Predictive Peridotite

The scientists have been hoping to collect peridotite – mantle rock – to help explain how the Marion rise formed. Peridotite is a dense igneous rock with coarse grains. It is made mostly of olivine (a dense silicate containing magnesium and iron) and pyroxene (like olivine but less dense- the lighter, white patches in the picture below). If we find lots of peridotite in a location, there hasn’t been much melting there otherwise the peridotite would be covered up by basalt.

The mantle is under a lot of pressure deep below the ocean floor. As it rises, as a consequence of the tectonic plates spreading apart, the pressure decreases and when the peridotite is less than 100 km below the ocean floor it starts to melt due to decompression melting. The first melts from the peridotite come from melting of the pyroxene and olivine in the rock. This melt is less dense than the host peridotite, so it rises quickly to the surface, separating from the peridotite that didn’t melt. Some erupts as basaltic lava adding to the ridge. The rest cools slowly -in magma chambers below the surface making new oceanic crust. The thickness of the crust depends on the amount of melt extracted from the mantle. When peridotite is on the surface, there’s no crust in that area – it’s mantle.

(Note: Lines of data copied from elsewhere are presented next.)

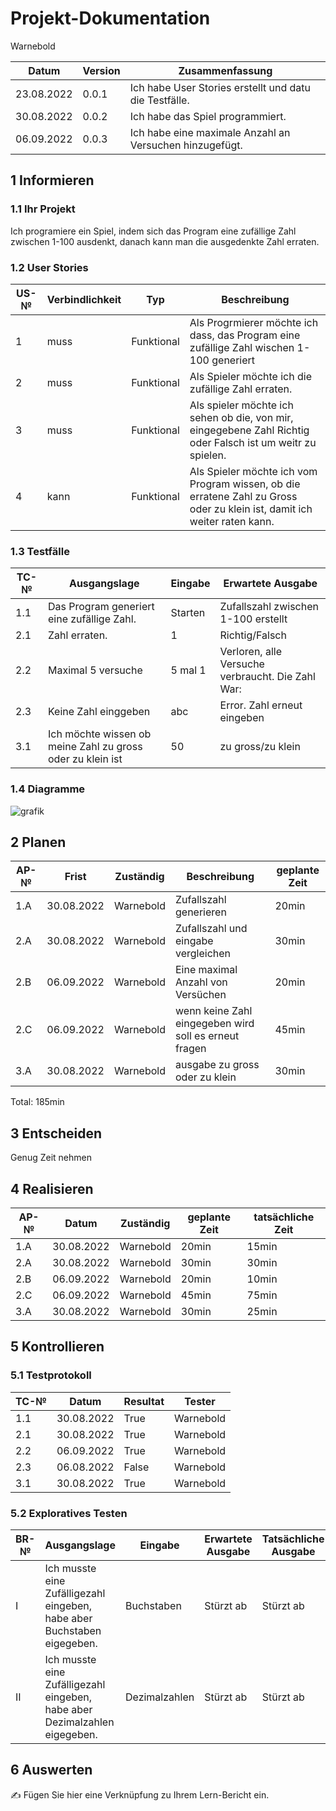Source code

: # Projekt-Dokumentation

Warnebold

| Datum | Version | Zusammenfassung                                              |
| ----- | ------- | ------------------------------------------------------------ |
| 23.08.2022      | 0.0.1   | Ich habe User Stories erstellt und datu die Testfälle. |
| 30.08.2022      | 0.0.2   |  Ich habe das Spiel programmiert.|
| 06.09.2022      | 0.0.3  |   Ich habe eine maximale Anzahl an Versuchen hinzugefügt.|

## 1 Informieren

### 1.1 Ihr Projekt

Ich programiere ein Spiel, indem sich das Program eine zufällige Zahl zwischen 1-100 ausdenkt, danach kann man die ausgedenkte Zahl erraten.

### 1.2 User Stories

| US-№ | Verbindlichkeit | Typ  | Beschreibung                     |
| ---- | --------------- | ---- | ---------------------------------- |
| 1    | muss                | Funktional     | Als Progrmierer möchte ich dass, das Program eine zufällige Zahl wischen 1-100 generiert|
| 2    | muss                | Funktional     | Als Spieler möchte ich die zufällige Zahl erraten. |
| 3    |  muss                | Funktional     | Als spieler möchte ich sehen ob die, von mir, eingegebene Zahl Richtig oder Falsch ist um weitr zu spielen.  |
| 4     | kann             | Funktional     |Als Spieler möchte ich vom Program wissen, ob die erratene Zahl zu Gross oder zu klein ist, damit ich weiter raten kann. |


### 1.3 Testfälle

| TC-№ | Ausgangslage | Eingabe | Erwartete Ausgabe |
| ---- | ------------ | ------- | ----------------- |
| 1.1  | Das Program generiert eine zufällige Zahl.               | Starten      | Zufallszahl zwischen 1-100 erstellt          |
| 2.1 | Zahl erraten.             | 1        |   Richtig/Falsch                | 
| 2.2 | Maximal 5 versuche | 5 mal 1 | Verloren, alle Versuche verbraucht. Die Zahl War: |
| 2.3 | Keine Zahl einggeben  | abc  | Error. Zahl erneut eingeben  |
| 3.1 | Ich möchte wissen ob meine Zahl zu gross oder zu klein ist        | 50      | zu gross/zu klein                  |
 

### 1.4 Diagramme

![grafik](https://user-images.githubusercontent.com/110892623/186124023-ec2b2f40-fea1-40c2-98d5-69d69562c284.png)


## 2 Planen

| AP-№ | Frist | Zuständig | Beschreibung | geplante Zeit |
| ---- | ----- | --------- | ------------ | ------------- |
| 1.A  |  30.08.2022     |   Warnebold        |  Zufallszahl generieren            |   20min            |
| 2.A |  30.08.2022     | Warnebold  |   Zufallszahl und eingabe vergleichen        |  30min         | 
| 2.B | 06.09.2022 | Warnebold | Eine maximal Anzahl von Versüchen | 20min |
| 2.C | 06.09.2022 | Warnebold | wenn keine Zahl eingegeben wird soll es erneut fragen | 45min |
| 3.A | 30.08.2022     | Warnebold  |   ausgabe zu gross oder zu klein        |  30min         | 

Total: 
185min

## 3 Entscheiden

Genug Zeit nehmen

## 4 Realisieren

| AP-№ | Datum | Zuständig | geplante Zeit | tatsächliche Zeit |
| ---- | ----- | --------- | ------------- | ----------------- |                   
| 1.A     |  30.08.2022     |   Warnebold       |   20min            |      15min             |
|  2.A    | 30.08.2022       |   Warnebold   |     30min          |     30min              |
| 2.B | 06.09.2022 | Warnebold | 20min | 10min |
| 2.C | 06.09.2022 | Warnebold | 45min | 75min |
|  3.A    | 30.08.2022       |  Warnebold        |   30min            |     25min              |



## 5 Kontrollieren

### 5.1 Testprotokoll

| TC-№ | Datum | Resultat | Tester |
| ---- | ----- | -------- | ------ |
| 1.1  | 30.08.2022      | True     |   Warnebold     |
| 2.1  | 30.08.2022      |  True        |  Warnebold      |
| 2.2 | 06.09.2022 | True | Warnebold |
| 2.3 | 06.08.2022 | False | Warnebold |
| 3.1 | 30.08.2022 | True | Warnebold |

### 5.2 Exploratives Testen

| BR-№ | Ausgangslage | Eingabe | Erwartete Ausgabe | Tatsächliche Ausgabe |
| ---- | ------------ | ------- | ----------------- | -------------------- |
| I    | Ich musste eine Zufälligezahl eingeben, habe aber Buchstaben eigegeben.      |  Buchstaben       |   Stürzt ab                |      Stürzt ab           |
| II   |  Ich musste eine Zufälligezahl eingeben, habe aber Dezimalzahlen eigegeben.  |  Dezimalzahlen    |   Stürzt ab                |      Stürzt ab           |



## 6 Auswerten

✍️ Fügen Sie hier eine Verknüpfung zu Ihrem Lern-Bericht ein.
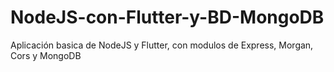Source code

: # NodeJS-con-Flutter-y-BD-MongoDB
Aplicación basica de NodeJS y Flutter, con modulos de Express, Morgan, Cors y MongoDB
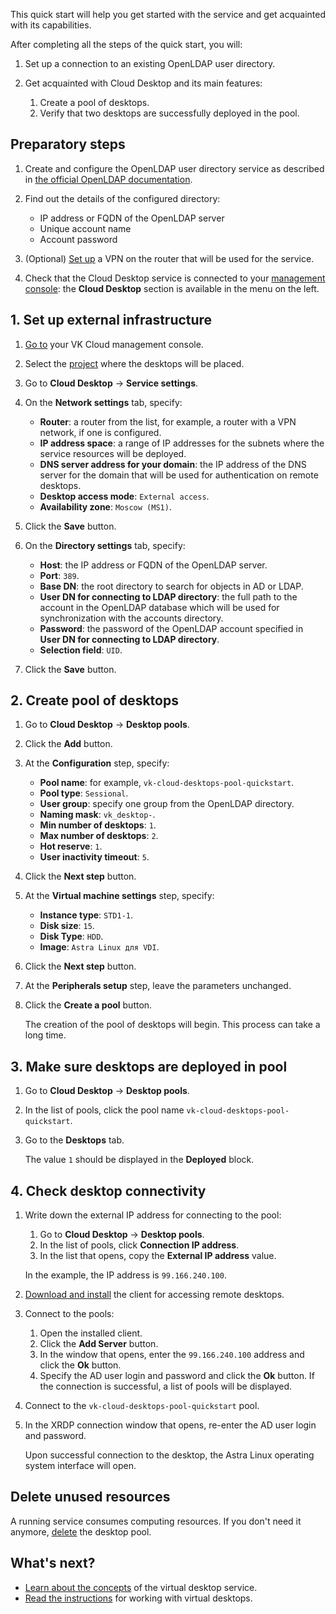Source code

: This quick start will help you get started with the service and get acquainted with its capabilities.

After completing all the steps of the quick start, you will:

1. Set up a connection to an existing OpenLDAP user directory.
1. Get acquainted with Cloud Desktop and its main features:

    1. Create a pool of desktops.
    1. Verify that two desktops are successfully deployed in the pool.

## Preparatory steps

1. Create and configure the OpenLDAP user directory service as described in [the official OpenLDAP documentation](https://www.openldap.org/doc/admin/quickstart.html).
1. Find out the details of the configured directory:

   - IP address or FQDN of the OpenLDAP server
   - Unique account name
   - Account password

1. (Optional) [Set up](/en/networks/vnet/how-to-guides/vpn-tunnel) a VPN on the router that will be used for the service.
1. Check that the Cloud Desktop service is connected to your [management console](https://msk.cloud.vk.com/app/en): the **Cloud Desktop** section is available in the menu on the left.

## 1. Set up external infrastructure

1. [Go to](https://msk.cloud.vk.com/app/en) your VK Cloud management console.
1. Select the [project](/en/tools-for-using-services/account/concepts/projects) where the desktops will be placed.
1. Go to **Cloud Desktop** → **Service settings**.
1. On the **Network settings** tab, specify:

    - **Router**: a router from the list, for example, a router with a VPN network, if one is configured.
    - **IP address space**: a range of IP addresses for the subnets where the service resources will be deployed.
    - **DNS server address for your domain**: the IP address of the DNS server for the domain that will be used for authentication on remote desktops.
    - **Desktop access mode**: `External access`.
    - **Availability zone**: `Moscow (MS1)`.

1. Click the **Save** button.
1. On the **Directory settings** tab, specify:

    - **Host**: the IP address or FQDN of the OpenLDAP server.
    - **Port**: `389`.
    - **Base DN**: the root directory to search for objects in AD or LDAP.
    - **User DN for connecting to LDAP directory**: the full path to the account in the OpenLDAP database which will be used for synchronization with the accounts directory.
    - **Password**: the password of the OpenLDAP account specified in **User DN for connecting to LDAP directory**.
    - **Selection field**: `UID`.

1. Click the **Save** button.

## 2. Create pool of desktops

1. Go to **Cloud Desktop** → **Desktop pools**.
1. Click the **Add** button.
1. At the **Configuration** step, specify:

    - **Pool name**: for example, `vk-cloud-desktops-pool-quickstart`.
    - **Pool type**: `Sessional`.
    - **User group**: specify one group from the OpenLDAP directory.
    - **Naming mask**: `vk_desktop-`.
    - **Min number of desktops**: `1`.
    - **Max number of desktops**: `2`.
    - **Hot reserve**: `1`.
    - **User inactivity timeout**: `5`.

1. Click the **Next step** button.
1. At the **Virtual machine settings** step, specify:

    - **Instance type**: `STD1-1`.
    - **Disk size**: `15`.
    - **Disk Type**: `HDD`.
    - **Image**: `Astra Linux для VDI`.

1. Click the **Next step** button.
1. At the **Peripherals setup** step, leave the parameters unchanged.
1. Click the **Create a pool** button.

   The creation of the pool of desktops will begin. This process can take a long time.

## 3. Make sure desktops are deployed in pool

1. Go to **Cloud Desktop** → **Desktop pools**.
1. In the list of pools, click the pool name `vk-cloud-desktops-pool-quickstart`.
1. Go to the **Desktops** tab.

   The value `1` should be displayed in the **Deployed** block.

## 4. Check desktop connectivity

1. Write down the external IP address for connecting to the pool:

    1. Go to **Cloud Desktop** → **Desktop pools**.
    1. In the list of pools, click **Connection IP address**.
    1. In the list that opens, copy the **External IP address** value.

    In the example, the IP address is `99.166.240.100`.

1. [Download and install](/ru/computing/cloud-desktops/connect/install-vk-client) the client for accessing remote desktops.
1. Connect to the pools:

   1. Open the installed client.
   1. Click the **Add Server** button.
   1. In the window that opens, enter the `99.166.240.100` address and click the **Ok** button.
   1. Specify the AD user login and password and click the **Ok** button. If the connection is successful, a list of pools will be displayed.

1. Connect to the `vk-cloud-desktops-pool-quickstart` pool.
1. In the XRDP connection window that opens, re-enter the AD user login and password.

   Upon successful connection to the desktop, the Astra Linux operating system interface will open.

## Delete unused resources

A running service consumes computing resources. If you don't need it anymore, [delete](../service-management/desktops-pool/manage#delete_pool) the desktop pool.

## What's next?

- [Learn about the concepts](../concepts) of the virtual desktop service.
- [Read the instructions](../service-management/manage-desktops) for working with virtual desktops.
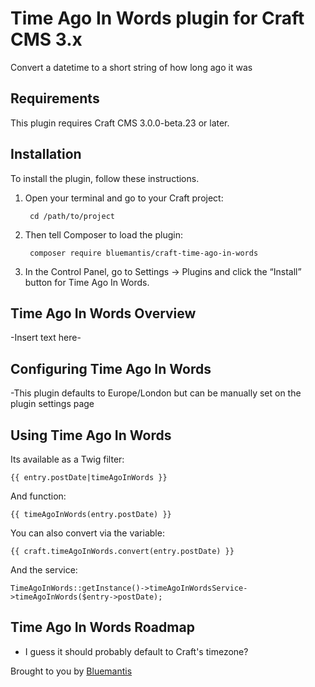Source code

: # Time Ago In Words plugin for Craft CMS 3.x

Convert a datetime to a short string of how long ago it was


## Requirements

This plugin requires Craft CMS 3.0.0-beta.23 or later.

## Installation

To install the plugin, follow these instructions.

1. Open your terminal and go to your Craft project:

        cd /path/to/project

2. Then tell Composer to load the plugin:

        composer require bluemantis/craft-time-ago-in-words

3. In the Control Panel, go to Settings → Plugins and click the “Install” button for Time Ago In Words.

## Time Ago In Words Overview

-Insert text here-

## Configuring Time Ago In Words

-This plugin defaults to Europe/London but can be manually set on the plugin settings page

## Using Time Ago In Words

Its available as a Twig filter:

    {{ entry.postDate|timeAgoInWords }}
    
And function:
    
    {{ timeAgoInWords(entry.postDate) }}
    
You can also convert via the variable:

    {{ craft.timeAgoInWords.convert(entry.postDate) }}
    
And the service:

    TimeAgoInWords::getInstance()->timeAgoInWordsService->timeAgoInWords($entry->postDate);

## Time Ago In Words Roadmap

* I guess it should probably default to Craft's timezone?


Brought to you by [Bluemantis](https://bluemantis.com)
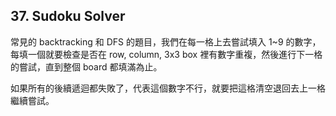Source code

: ## 37. Sudoku Solver

常見的 backtracking 和 DFS 的題目，我們在每一格上去嘗試填入 1~9 的數字，每填一個就要檢查是否在 row, column, 3x3 box 裡有數字重複，然後進行下一格的嘗試，直到整個 board 都填滿為止。

如果所有的後續遞迴都失敗了，代表這個數字不行，就要把這格清空退回去上一格繼續嘗試。
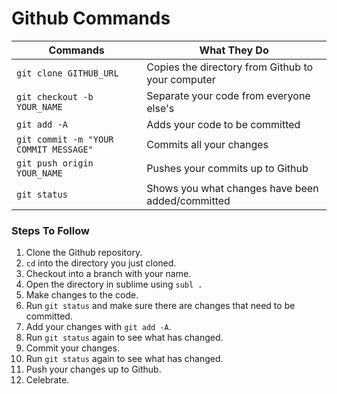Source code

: # Github Commands

| Commands                              | What They Do                                       |
|---------------------------------------|----------------------------------------------------|
| `git clone GITHUB_URL`                | Copies the directory from Github to your computer  |
| `git checkout -b YOUR_NAME`           | Separate your code from everyone else's            |
| `git add -A`                          | Adds your code to be committed                     |
| `git commit -m "YOUR COMMIT MESSAGE"` | Commits all your changes                           |
| `git push origin YOUR_NAME`           | Pushes your commits up to Github                   |
| `git status`                          | Shows you what changes have been added/committed   |


### Steps To Follow
1) Clone the Github repository.
1) `cd` into the directory you just cloned.
1) Checkout into a branch with your name.
1) Open the directory in sublime using `subl .`
1) Make changes to the code.
1) Run `git status` and make sure there are changes that need to be committed. 
1) Add your changes with `git add -A`.
1) Run `git status` again to see what has changed. 
1) Commit your changes.
1) Run `git status` again to see what has changed. 
1) Push your changes up to Github. 
1) Celebrate.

Variations in the chemistry of the basalts we collect can reveal variations in the temperature, and composition of the underlying mantle. Those observations are used to infer the extent of melting and the physical nature of the mantle. Once we have the actual peridotites from the mantle, we can analyze their chemical composition to learn about the temperatures and pressures at which they were formed.

Peridotites rarely make it to the Earth’s surface without being altered or changed by metasomatism, that’s a chemical transformation by fluids, that indicates hydrothermal activity. The black areas in the picture above are made of serpentine and fine particles of magnetite- the altered remains of what was once olivine.

Multi beam maps are used extensively to examine the structure of the ocean floor and to predict where basalts or peridotites could be collected. Variation in topography reflects what’s going on geologically and therefore the types of rocks in various places. We use the rocks we collect by dredging as evidence to calibrate our ability to interpret the maps. Dredge 8 was predicted to have mostly basalt, which it did, and dredge 9 was full of peridotites just as predicted!

There are a lot of happy geologists around here right now!